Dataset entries
=-=-=-=-=

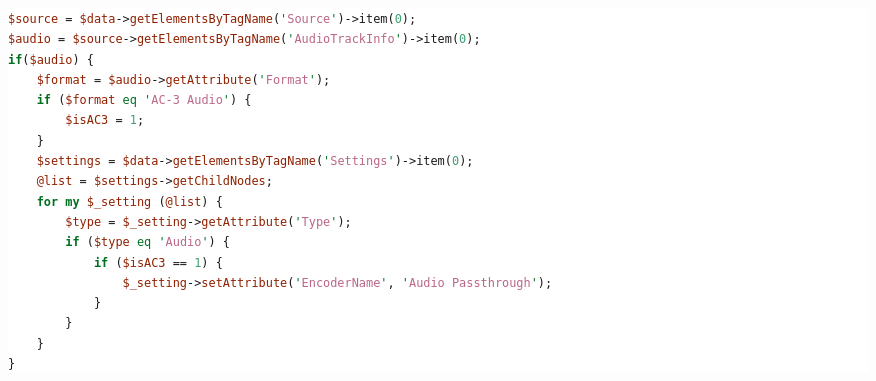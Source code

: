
 ```perl
$source = $data->getElementsByTagName('Source')->item(0);
$audio = $source->getElementsByTagName('AudioTrackInfo')->item(0);
if($audio) {
    $format = $audio->getAttribute('Format');
    if ($format eq 'AC-3 Audio') {
        $isAC3 = 1;
    }
    $settings = $data->getElementsByTagName('Settings')->item(0);
    @list = $settings->getChildNodes;
    for my $_setting (@list) {
        $type = $_setting->getAttribute('Type');
        if ($type eq 'Audio') {
            if ($isAC3 == 1) {
                $_setting->setAttribute('EncoderName', 'Audio Passthrough');
            }
        }
    }
}
```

=-=-=-=-=

**Task to carry out**
Please go through the entries and show every line with the word "list".

**Reply to the task**
    @list = $settings->getChildNodes;
    for my $_setting (@list) {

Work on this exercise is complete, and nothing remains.